Si rien ne bouge, plusieurs pays du Moyen-Orient pourraient connaître une catastrophe financière à moyen terme. Fin octobre, un rapport du Fonds monétaire international (FMI) s’alarmait de la situation. Pour les pays les plus dépendants, comme l’Arabie saoudite, la faillite pourrait survenir d’ici quelques années. Toujours selon le FMI, la plus grande économie du Moyen-Orient va connaître un déficit budgétaire de 21,6% en 2015 et de 19,4% l’année prochaine. Riyad a d'ores et déjà rapatrié 70 milliards de dollars de fonds qui étaient gérés par des institutions étrangères et ses réserves de change ont reculé de plus de 70 milliards de dollars.
L’Arabie saoudite fait de la résistance
L’attitude de Riyad peut sembler étrange. Lors de la dernière réunion de l’Organisation des pays producteurs de pétrole (OPEP), plusieurs observateurs ont rapporté que la majorité des pays étaient d’accord pour baisser la production. Tous sauf… l’Arabie saoudite.
Cette décision apparaissait logique. Dans un marché régi par la loi de l’offre et de la demande et une économie mondiale au ralenti, les prix auront du mal à redécoller. Si les besoins mondiaux baissent et que la production reste haute, mécaniquement, les prix chutent.
Pourtant, il semble que Riyad ait encore eu gain de cause. L’OPEP a finalement décidé de maintenir le plafond d’extraction du pétrole à 30 millions de barils par jour. Une position qui a eu le don d’énerver les Iraniens, pourtant moins dépendants que l’Arabie saoudite des fluctuations des prix de l’or noir. A l’annonce de la décision, le prix du baril de Brent n’avait pas manqué de brusquement chuter.
Les énergies vertes pour remplacer le pétrole ?

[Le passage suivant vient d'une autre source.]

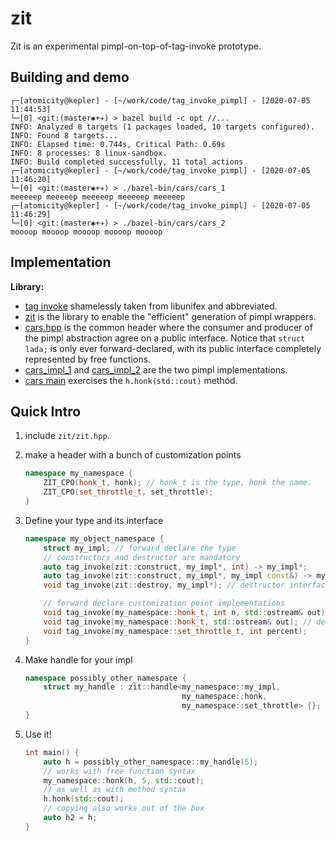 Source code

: zit
===

Zit is an experimental pimpl-on-top-of-tag-invoke prototype.

Building and demo
-----------------

```
┌─[atomicity@kepler] - [~/work/code/tag_invoke_pimpl] - [2020-07-05 11:44:53]
└─[0] <git:(master✱+✈) > bazel build -c opt //...
INFO: Analyzed 8 targets (1 packages loaded, 10 targets configured).
INFO: Found 8 targets...
INFO: Elapsed time: 0.744s, Critical Path: 0.69s
INFO: 8 processes: 8 linux-sandbox.
INFO: Build completed successfully, 11 total actions
┌─[atomicity@kepler] - [~/work/code/tag_invoke_pimpl] - [2020-07-05 11:46:20]
└─[0] <git:(master✱+✈) > ./bazel-bin/cars/cars_1
meeeeep meeeeep meeeeep meeeeep meeeeep
┌─[atomicity@kepler] - [~/work/code/tag_invoke_pimpl] - [2020-07-05 11:46:29]
└─[0] <git:(master✱+✈) > ./bazel-bin/cars/cars_2
moooop moooop moooop moooop moooop
```

Implementation
--------------

**Library:**

- [tag invoke](taggie/tag_invoke.hpp) shamelessly taken from libunifex and abbreviated.
- [zit](zit/zit.hpp) is the library to enable the "efficient" generation of pimpl wrappers.
- [cars.hpp](cars/cars.hpp) is the common header where the consumer and producer of the pimpl abstraction agree on a public interface. Notice that `struct lada;` is only ever forward-declared, with its public interface completely represented by free functions.
- [cars_impl_1](cars/cars_impl_1.cpp) and [cars_impl_2](cars/cars_impl_2.cpp) are the two pimpl implementations.
- [cars main](cars/cars_main.cpp) exercises the `h.honk(std::cout)` method.

Quick Intro
-----------

1. include `zit/zit.hpp`.
2. make a header with a bunch of customization points

    ```cpp
    namespace my_namespace {
        ZIT_CPO(honk_t, honk); // honk_t is the type, honk the name.
        ZIT_CPO(set_throttle_t, set_throttle);
    }
    ```

3. Define your type and its interface

    ```cpp
    namespace my_object_namespace {
        struct my_impl; // forward declare the type
        // constructors and destructor are mandatory
        auto tag_invoke(zit::construct, my_impl*, int) -> my_impl*;
        auto tag_invoke(zit::construct, my_impl*, my_impl const&) -> my_impl*; // copy
        void tag_invoke(zit::destroy, my_impl*); // destructor interface

        // forward declare customization point implementations
        void tag_invoke(my_namespace::honk_t, int n, std::ostream& out);
        void tag_invoke(my_namespace::honk_t, std::ostream& out); // default n
        void tag_invoke(my_namespace::set_throttle_t, int percent);
    }
    ```

4. Make handle for your impl

    ```cpp
    namespace possibly_other_namespace {
        struct my_handle : zit::handle<my_namespace::my_impl,
                                       my_namespace::honk,
                                       my_namespace::set_throttle> {};
    }
    ```

5. Use it!

    ```cpp
    int main() {
        auto h = possibly_other_namespace::my_handle(5);
        // works with free function syntax
        my_namespace::honk(h, 5, std::cout);
        // as well as with method syntax
        h.honk(std::cout);
        // copying also works out of the box
        auto h2 = h;
    }
    ```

Les pays du Golfe ont bien compris que leur avenir ne passerait pas par les énergies fossiles. Mais tout le monde ne peut pas miser sur le tourisme de luxe comme Dubai. Alors certains se tournent vers d’autres sources de revenus, comme les énergies vertes. A Abou Dhabi, le gouvernement a investi dans un projet de ville propre. Masdar City, située en plein désert, ambitionne de devenir un modèle écologique.

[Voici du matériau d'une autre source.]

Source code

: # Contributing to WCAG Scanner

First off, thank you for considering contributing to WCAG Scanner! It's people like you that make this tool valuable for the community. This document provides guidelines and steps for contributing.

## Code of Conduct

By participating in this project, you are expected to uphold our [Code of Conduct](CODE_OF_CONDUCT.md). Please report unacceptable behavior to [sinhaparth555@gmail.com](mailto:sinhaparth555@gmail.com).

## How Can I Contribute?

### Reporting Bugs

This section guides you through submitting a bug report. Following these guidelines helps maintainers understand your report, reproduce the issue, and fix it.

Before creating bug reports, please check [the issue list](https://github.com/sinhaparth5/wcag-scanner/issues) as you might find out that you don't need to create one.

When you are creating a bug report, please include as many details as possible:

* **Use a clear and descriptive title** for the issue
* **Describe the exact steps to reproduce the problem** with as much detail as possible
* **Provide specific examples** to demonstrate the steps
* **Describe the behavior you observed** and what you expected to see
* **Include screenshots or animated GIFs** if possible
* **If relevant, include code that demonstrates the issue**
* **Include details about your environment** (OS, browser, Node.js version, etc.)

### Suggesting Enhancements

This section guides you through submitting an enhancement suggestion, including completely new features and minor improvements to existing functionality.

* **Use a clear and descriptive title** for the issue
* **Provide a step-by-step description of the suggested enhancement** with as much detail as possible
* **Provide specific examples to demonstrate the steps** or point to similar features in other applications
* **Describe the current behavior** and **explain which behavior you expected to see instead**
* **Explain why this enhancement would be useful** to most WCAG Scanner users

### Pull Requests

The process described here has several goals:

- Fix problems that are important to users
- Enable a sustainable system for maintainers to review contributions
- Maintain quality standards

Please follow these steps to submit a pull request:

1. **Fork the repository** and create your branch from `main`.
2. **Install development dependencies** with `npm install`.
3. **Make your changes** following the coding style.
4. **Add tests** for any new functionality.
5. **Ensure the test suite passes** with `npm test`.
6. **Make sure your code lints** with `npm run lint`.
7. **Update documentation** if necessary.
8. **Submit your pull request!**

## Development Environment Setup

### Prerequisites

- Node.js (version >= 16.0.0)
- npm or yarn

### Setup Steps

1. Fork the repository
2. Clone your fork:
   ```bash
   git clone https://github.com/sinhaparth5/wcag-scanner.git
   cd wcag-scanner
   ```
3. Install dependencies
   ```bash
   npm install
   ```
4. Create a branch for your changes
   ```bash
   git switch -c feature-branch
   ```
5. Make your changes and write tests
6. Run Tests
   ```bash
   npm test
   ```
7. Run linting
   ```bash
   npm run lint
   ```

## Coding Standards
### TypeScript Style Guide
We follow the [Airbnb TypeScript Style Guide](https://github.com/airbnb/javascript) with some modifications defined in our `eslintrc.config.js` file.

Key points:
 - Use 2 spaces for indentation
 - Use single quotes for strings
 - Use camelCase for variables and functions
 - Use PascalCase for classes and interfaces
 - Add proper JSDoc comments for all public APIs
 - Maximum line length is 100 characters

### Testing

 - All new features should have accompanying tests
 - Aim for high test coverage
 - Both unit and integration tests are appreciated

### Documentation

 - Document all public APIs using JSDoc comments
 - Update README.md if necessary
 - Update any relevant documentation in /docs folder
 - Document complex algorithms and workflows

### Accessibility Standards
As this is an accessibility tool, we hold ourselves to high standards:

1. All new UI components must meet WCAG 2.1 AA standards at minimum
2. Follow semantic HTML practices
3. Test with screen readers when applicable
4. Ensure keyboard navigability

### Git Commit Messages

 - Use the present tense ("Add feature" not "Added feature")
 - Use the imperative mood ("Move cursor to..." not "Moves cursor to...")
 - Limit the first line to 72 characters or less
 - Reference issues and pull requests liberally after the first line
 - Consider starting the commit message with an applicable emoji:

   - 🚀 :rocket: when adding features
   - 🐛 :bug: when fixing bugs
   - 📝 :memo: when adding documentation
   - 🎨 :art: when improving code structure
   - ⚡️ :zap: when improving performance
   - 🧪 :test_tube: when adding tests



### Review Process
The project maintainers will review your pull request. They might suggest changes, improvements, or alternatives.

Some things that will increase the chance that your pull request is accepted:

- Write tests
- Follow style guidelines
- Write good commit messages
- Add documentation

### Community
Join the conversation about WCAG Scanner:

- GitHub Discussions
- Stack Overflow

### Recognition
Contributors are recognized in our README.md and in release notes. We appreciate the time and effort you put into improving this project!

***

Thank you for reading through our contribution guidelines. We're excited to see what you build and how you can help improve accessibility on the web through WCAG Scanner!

Mais le tout vert, ce n’est pas pour tout de suite. Le prince héritier Mohamed Ben Zayed Al-Nahyane a déclaré que les Émirats arabes unis livreraient leur dernière cargaison de brut dans… 50 ans. Nawal al-Hosany, impliquée dans le projet de Masdar, se montre tout de même enthousiaste : «Nous devenons le premier membre de l'OPEP qui exporte non seulement du pétrole mais aussi de l'énergie renouvelable.» Elle fait ici référence à la participation des EAU dans plusieurs projets «verts» à travers le monde. Il reste que la part de ce type d’exportation dans les revenus du pays restent de l’ordre de l’infime.
Riyad s’y met aussi. Le pays a signé un partenariat au Maroc pour prendre part au projet de construction du plus grand parc solaire au monde. Pourtant, de nombreux observateurs l’accusent de vouloir saboter la COP21. L’Arabie saoudite s’est en effet opposée à de multiples initiatives du sommet sur le climat de Paris. Limitation du réchauffement climatique à 1,5 degré, mise en place de contrôle périodique sur les engagements ou la «décarbonisation» de l’économie entre autres.

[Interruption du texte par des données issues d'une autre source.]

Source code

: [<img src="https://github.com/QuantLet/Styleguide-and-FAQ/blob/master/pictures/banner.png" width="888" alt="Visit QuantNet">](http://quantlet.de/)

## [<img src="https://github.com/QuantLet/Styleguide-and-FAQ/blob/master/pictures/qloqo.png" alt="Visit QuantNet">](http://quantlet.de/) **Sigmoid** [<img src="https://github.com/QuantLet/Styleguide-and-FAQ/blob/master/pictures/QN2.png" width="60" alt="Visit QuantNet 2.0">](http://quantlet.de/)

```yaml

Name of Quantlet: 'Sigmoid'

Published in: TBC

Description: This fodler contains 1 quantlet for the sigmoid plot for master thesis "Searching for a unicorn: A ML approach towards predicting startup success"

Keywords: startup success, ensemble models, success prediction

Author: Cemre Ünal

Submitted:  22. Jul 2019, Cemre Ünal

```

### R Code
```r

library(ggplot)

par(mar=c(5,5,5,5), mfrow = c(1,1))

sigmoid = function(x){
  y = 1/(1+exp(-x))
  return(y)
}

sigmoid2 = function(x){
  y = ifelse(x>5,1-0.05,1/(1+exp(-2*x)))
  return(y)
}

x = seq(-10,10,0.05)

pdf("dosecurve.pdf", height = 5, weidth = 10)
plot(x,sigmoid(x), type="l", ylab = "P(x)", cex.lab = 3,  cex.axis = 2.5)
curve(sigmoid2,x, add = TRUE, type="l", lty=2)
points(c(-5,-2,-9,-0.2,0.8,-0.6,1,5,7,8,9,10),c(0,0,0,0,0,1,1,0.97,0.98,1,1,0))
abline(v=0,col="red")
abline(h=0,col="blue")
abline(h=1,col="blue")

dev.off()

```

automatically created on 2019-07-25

Selon Wael Hmaidan, directeur de l’ONG Climate Action Network, elle entraînerait dans son sillage plusieurs pays arabes jouant un rôle néfaste dans les négociations. Les pays du CCG demeurent de gros pollueurs. Aux Émirats arabes unis, l’empreinte carbone par habitant est l’une des plus élevées du monde et l’Arabie saoudite se classe dans le top 10 des plus gros pollueurs. Malgré les difficultés, les pétromonarchies du Golfe sont loin d’être prêtes à abandonner la poule aux oeufs d’or… noir.